Demandez le programme…et le voici, exposé dans un autre message plus long mais toujours grâce à l’image de Silvio Berlusconi, filmée par une caméra au regard adouci par un bas de soie posé sur l’objectif.Le visage ainsi éthéré, sans rides, encadré par des photos de familles, le maître ès-communication dit sérieusement des choses simples. En substance: l’italie va mal, trop de politiciens, trop de bavardages; elle a besoin d’un homme avec la tête sur les épaules. Les communistes, c’est le diable. Vive la famille, la religion, le travail, l’individu, la libre-entreprise. Conclusion en forme d’incantation: « Je vous dis que nous pouvons construire un nouveau miracle italien. »
Surtout ne pas sourire! Berlusconi est capable de miracles. La preuve: son parti, créé il y a moins de trois mois, est crédité de vingt à trente-six pour cent de voix dans les sondages.
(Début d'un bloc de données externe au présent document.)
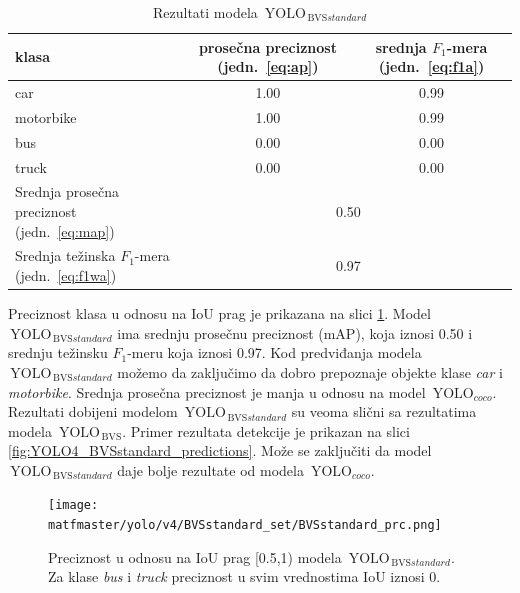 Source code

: \documentclass[12pt,oneside]{memoir}
\newcommand{\yolo}{\ensuremath{\,\textrm{YOLO}}}
\newcommand{\bvs}{\ensuremath{\,\textrm{BVS}}}
\begin{document}
\begin{table}
    \begin{center}
    \caption{Rezultati modela $\yolo_{\bvs{standard}}$}
        \begin{tabular}{|m{10em}|c|c|}
        \toprule
        klasa     & prosečna preciznost (jedn.~\ref{eq:ap}) & srednja $F_1$-mera (jedn.~\ref{eq:f1a})  \\ \hline
        \midrule
        car       & 1.00   & 0.99 \\ \hline
        motorbike & 1.00   & 0.99 \\ \hline
        bus       & 0.00   & 0.00 \\ \hline
        truck     & 0.00   & 0.00 \\ \hline
        \bottomrule
        Srednja prosečna preciznost (jedn.~\ref{eq:map}) & \multicolumn{2}{c|}{0.50}  \\ \hline
        Srednja težinska $F_1$-mera (jedn.~\ref{eq:f1wa}) & \multicolumn{2}{c|}{0.97}  \\ \hline
    \end{tabular}
    \label{tab:YOLO4_BVSstandard_results}
    \end{center}
\end{table}

Preciznost klasa u odnosu na IoU prag je prikazana na slici \ref{fig:YOLO4_BVSstandard_prc}. Model $\yolo_{\bvs{standard}}$ ima srednju prosečnu preciznost (mAP), koja iznosi 0.50 i srednju težinsku $F_1$-meru koja iznosi 0.97. Kod predviđanja modela  $\yolo_{\bvs{standard}}$ možemo da zaključimo da dobro prepoznaje objekte klase \textit{car} i \textit{motorbike}. Srednja prosečna preciznost je manja u odnosu na model $\yolo_{coco}$. Rezultati dobijeni modelom $\yolo_{\bvs{standard}}$ su veoma slični sa rezultatima modela $\yolo_{\bvs}$. Primer rezultata detekcije je prikazan na slici \ref{fig:YOLO4_BVSstandard_predictions}. Može se zaključiti da model $\yolo_{\bvs{standard}}$ daje bolje rezultate od modela $\yolo_{coco}$.


\begin{figure}[!ht]
    \centering
    \texttt{[image: matfmaster/yolo/v4/BVSstandard\_set/BVSstandard\_prc.png]}
    \caption{Preciznost u odnosu na IoU prag [0.5,1) modela $\yolo_{\bvs{standard}}$. Za klase \textit{bus} i \textit{truck} preciznost u svim vrednostima IoU iznosi 0.}
    \label{fig:YOLO4_BVSstandard_prc}
\end{figure}
\end{document}
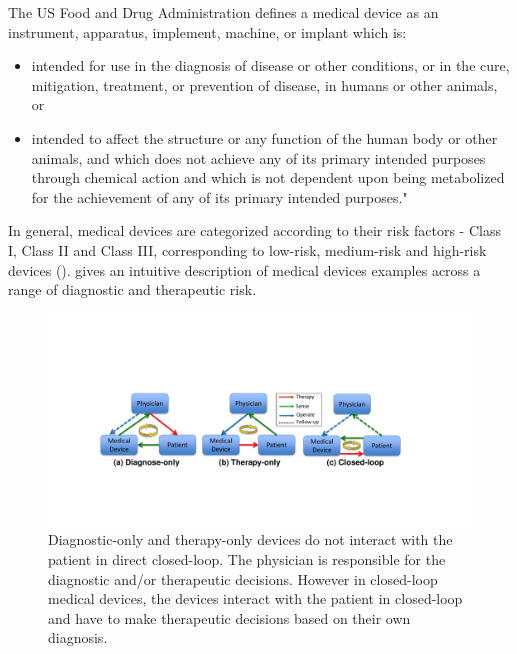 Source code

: The US Food and Drug Administration defines a medical device as an instrument, apparatus, implement, machine, or implant which is:
\begin{itemize}
	\item intended for use in the diagnosis of disease or other conditions, or in the cure, mitigation, treatment, or prevention of disease, in humans or other animals, or
	\item intended to affect the structure or any function of the human body or other animals, and which does not achieve any of its primary intended purposes through chemical action and which is not dependent upon being metabolized for the achievement of any of its primary intended purposes."
\end{itemize}
\newpage
In general, medical devices are categorized according to their risk factors - Class I, Class II and Class III, corresponding to low-risk, medium-risk and high-risk devices (\cite{class}).   gives an intuitive description of medical devices examples across a range of diagnostic and therapeutic risk.


\begin{figure}[t]
		\centering
		\includegraphics[width=\textwidth]{figs/closed-loop.pdf}
		\caption{\small Diagnostic-only and therapy-only devices do not interact with the patient in direct closed-loop. The physician is responsible for the diagnostic and/or therapeutic decisions. However in closed-loop medical devices, the devices interact with the patient in closed-loop and have to make therapeutic decisions based on their own diagnosis.}
		\label{fig:closed-loop}
\end{figure}
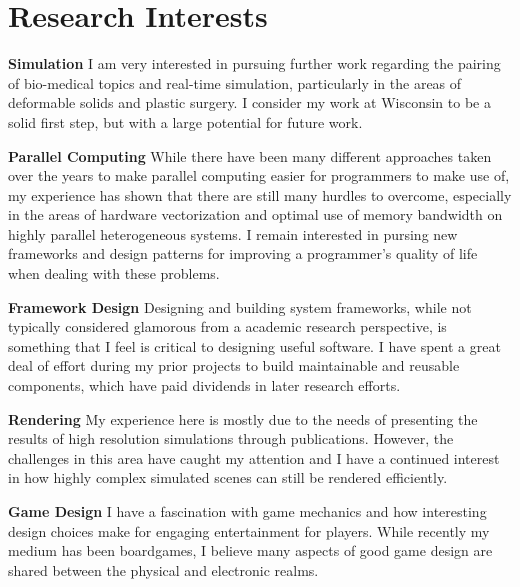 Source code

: \documentclass{cv-style}     %
\begin{document}
\section{Research Interests}
  \vspace{-0.2cm}

  \textbf{Simulation} I am very interested in
  pursuing further work regarding the pairing of
  bio-medical topics and real-time simulation,
  particularly in the areas of deformable solids
  and plastic surgery. I consider my work at
  Wisconsin to be a solid first step, but with a
  large potential for future work.

  \textbf{Parallel Computing} While there have
  been many different approaches taken over the
  years to make parallel computing easier for
  programmers to make use of, my experience has
  shown that there are still many hurdles to
  overcome, especially in the areas of hardware
  vectorization and optimal use of memory
  bandwidth on highly parallel heterogeneous
  systems. I remain interested in pursing new
  frameworks and design patterns for improving
  a programmer's quality of life when dealing with
  these problems.

  \textbf{Framework Design} Designing and building
  system frameworks, while not typically
  considered glamorous from a academic research
  perspective, is something that I feel is
  critical to designing useful software. I have
  spent a great deal of effort during my prior
  projects to build maintainable and reusable
  components, which have paid dividends in later
  research efforts.

  \textbf{Rendering} My experience here is mostly
  due to the needs of presenting the results of
  high resolution simulations through
  publications. However, the challenges in this area
  have caught my attention and I have a continued
  interest in how highly complex simulated scenes
  can still be rendered efficiently.

  \textbf{Game Design} I have a fascination with
  game mechanics and how interesting design
  choices make for engaging entertainment for
  players. While recently my medium has been
  boardgames, I believe many aspects of good game
  design are shared between the physical and
  electronic realms.

\end{document}
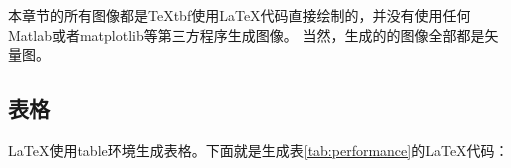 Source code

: \documentclass[UTF8, fontset=windows]{ctexart}
\numberwithin{equation}{section} %
\numberwithin{table}{section} %
\begin{document}
%

本章节的所有图像都是\TeX tbf{使用\LaTeX  代码直接绘制的}，并没有使用任何Matlab或者matplotlib等第三方程序生成图像。
当然，生成的的图像全部都是矢量图。

\subsection{表格}
\LaTeX 使用table环境生成表格。下面就是生成表\ref{tab:performance}的\LaTeX 代码：
\end{document}
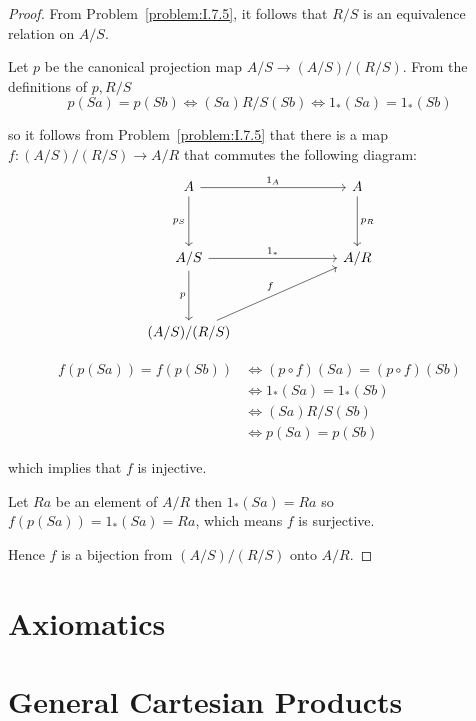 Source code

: \begin{proof}
	From Problem~\ref{problem:I.7.5}, it follows that \( R/S \) is an equivalence relation on \( A/S \).

	Let \( p \) be the canonical projection map \( A/S \to (A/S)/(R/S) \). From the definitions of \(p, R/S\)
	\[
		p(Sa) = p(Sb) \iff (Sa) R/S (Sb) \iff 1_{\ast}(Sa) = 1_{\ast}(Sb)
	\]

	so it follows from Problem~\ref{problem:I.7.5} that there is a map \( f: (A/S)/(R/S) \to A/R \) that commutes the following diagram:
	\[
		\begin{tikzcd}
			A &&& A \\
			\\
			{A/S} &&& {A/R} \\
			\\
			{(A/S)/(R/S)}
			\arrow["{1_{A}}", from=1-1, to=1-4]
			\arrow["{p_{S}}"', from=1-1, to=3-1]
			\arrow["{p_{R}}", from=1-4, to=3-4]
			\arrow["{1_{\ast}}", from=3-1, to=3-4]
			\arrow["p"', from=3-1, to=5-1]
			\arrow["f", from=5-1, to=3-4]
		\end{tikzcd}
	\]

	\begingroup
	\allowdisplaybreaks%
	\begin{align*}
		f(p(Sa)) = f(p(Sb)) & \iff (p \circ f)(Sa) = (p\circ f)(Sb) \\
		                    & \iff 1_{\ast}(Sa) = 1_{\ast}(Sb)      \\
		                    & \iff (Sa) R/S (Sb)                    \\
		                    & \iff p(Sa) = p(Sb)
	\end{align*}
	\endgroup

	which implies that \( f \) is injective.

	Let \( Ra \) be an element of \( A/R \) then \( 1_{\ast}(Sa) = Ra \) so \( f(p(Sa)) = 1_{\ast}(Sa) = Ra \), which means \( f \) is surjective.

	Hence \( f \) is a bijection from \( (A/S)/(R/S) \) onto \( A/R \).
\end{proof}

\section{Axiomatics}

\section{General Cartesian Products}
Mieux; il a réussi le tour de force de réunir dans un  » Pôle de la liberté », les fédéralistes de la Ligue lombarde au nord et les ultra-nationalistes néo-fascistes du MSI au sud. Dans le paysage en ruines de l’Italie des grands partis, cela suffirait pour le placer en tête du scrutin avec, au bout du chemin, la place de premier ministre. En clair, Silvio Berlusconi sera peut-être le chef du gouvernement qui acceuillera, au printemps prochain, les représentants du G 7 à Rome.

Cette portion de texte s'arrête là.